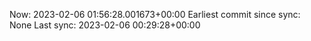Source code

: Now: 2023-02-06 01:56:28.001673+00:00 Earliest commit since sync: None Last sync: 2023-02-06 00:29:28+00:00
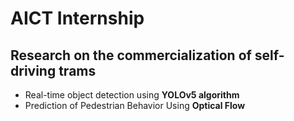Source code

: # AICT Internship

## Research on the commercialization of self-driving trams
- Real-time object detection using **YOLOv5 algorithm**
- Prediction of Pedestrian Behavior Using **Optical Flow**
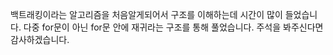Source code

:백트래킹이라는 알고리즘을 처음알게되어서 구조를 이해하는데 시간이 많이 들었습니다.
다중 for문이 아닌 for문 안에 재귀라는 구조를 통해 풀었습니다. 주석을 봐주신다면 감사하겠습니다.
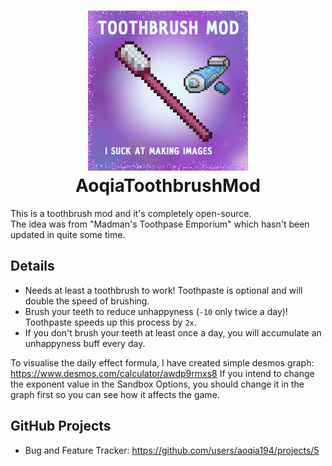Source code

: <h1 align="center">
  <img src="./poster.png">
  <br>
  AoqiaToothbrushMod
</h1>

This is a toothbrush mod and it's completely open-source.<br>
The idea was from "Madman's Toothpase Emporium" which hasn't been updated in quite some time.

## Details

-   Needs at least a toothbrush to work! Toothpaste is optional and will double the speed of brushing.
-   Brush your teeth to reduce unhappyness (`-10` only twice a day)! Toothpaste speeds up this process by `2x`.
-   If you don't brush your teeth at least once a day, you will accumulate an unhappyness buff every day.

To visualise the daily effect formula, I have created simple desmos graph: https://www.desmos.com/calculator/awdp9rmxs8
If you intend to change the exponent value in the Sandbox Options, you should change it in the graph first so you can see how it affects the game.

## GitHub Projects

-   Bug and Feature Tracker: https://github.com/users/aoqia194/projects/5
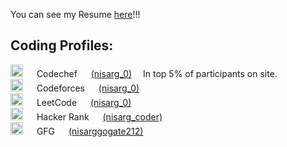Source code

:You can see my Resume [here](https://github.com/nisarg0/Resume/blob/main/Nisarg%20Resume.pdf)!!!
&nbsp;

## Coding Profiles:

<div><a target="_blank"> <img src="https://icons-for-free.com/iconfiles/png/512/codechef-1324440139527402917.png" width="20" height="20"/> </a>  &emsp; Codechef &emsp;  <a href="https://www.codechef.com/users/nisarg_0">(nisarg_0)</a>&emsp;  In top 5% of participants on site.</div>
 
<div><a target="_blank"> <img src="https://encrypted-tbn0.gstatic.com/images?q=tbn:ANd9GcRo54H6ouEbEfRIzdxCVVGTDsFn3sLytjsrKPTw9o8roMU1SNqBDDv5UKwqHaKr2eDoC0Q&usqp=CAU"
                               width="20" height="20"/> </a>  &emsp; Codeforces &emsp; <a href="https://codeforces.com/profile/nisarg_0">(nisarg_0)</a></div>
 
  <div><a target="_blank"><img src="https://upload.wikimedia.org/wikipedia/commons/1/19/LeetCode_logo_black.png" width="20" height="20"/> </a> &emsp; LeetCode &emsp; <a href="https://leetcode.com/nisarg_0/">(nisarg_0)</a></div>  
  
  <div><a target="_blank"><img src="https://upload.wikimedia.org/wikipedia/commons/6/65/HackerRank_logo.png" width="20" height="20"/> </a> &emsp; Hacker Rank &emsp; <a href="https://www.hackerrank.com/Nisarg_coder">(nisarg_coder)</a></div>  
  
  <div><a target="_blank"><img src="https://media.geeksforgeeks.org/wp-content/cdn-uploads/gfg_200x200-min.png" width="20" height="20"/> </a> &emsp; GFG &emsp; <a href="https://auth.geeksforgeeks.org/user/nisarggogate212/profile">(nisarggogate212)</a></div>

● What you will do
Go through the lines above and copy any that contain "height".

● Reply to the exercise
<div><a target="_blank"> <img src="https://icons-for-free.com/iconfiles/png/512/codechef-1324440139527402917.png" width="20" height="20"/> </a>  &emsp; Codechef &emsp;  <a href="https://www.codechef.com/users/nisarg_0">(nisarg_0)</a>&emsp;  In top 5% of participants on site.</div>
                               width="20" height="20"/> </a>  &emsp; Codeforces &emsp; <a href="https://codeforces.com/profile/nisarg_0">(nisarg_0)</a></div>
  <div><a target="_blank"><img src="https://upload.wikimedia.org/wikipedia/commons/1/19/LeetCode_logo_black.png" width="20" height="20"/> </a> &emsp; LeetCode &emsp; <a href="https://leetcode.com/nisarg_0/">(nisarg_0)</a></div>  
  <div><a target="_blank"><img src="https://upload.wikimedia.org/wikipedia/commons/6/65/HackerRank_logo.png" width="20" height="20"/> </a> &emsp; Hacker Rank &emsp; <a href="https://www.hackerrank.com/Nisarg_coder">(nisarg_coder)</a></div>  
  <div><a target="_blank"><img src="https://media.geeksforgeeks.org/wp-content/cdn-uploads/gfg_200x200-min.png" width="20" height="20"/> </a> &emsp; GFG &emsp; <a href="https://auth.geeksforgeeks.org/user/nisarggogate212/profile">(nisarggogate212)</a></div>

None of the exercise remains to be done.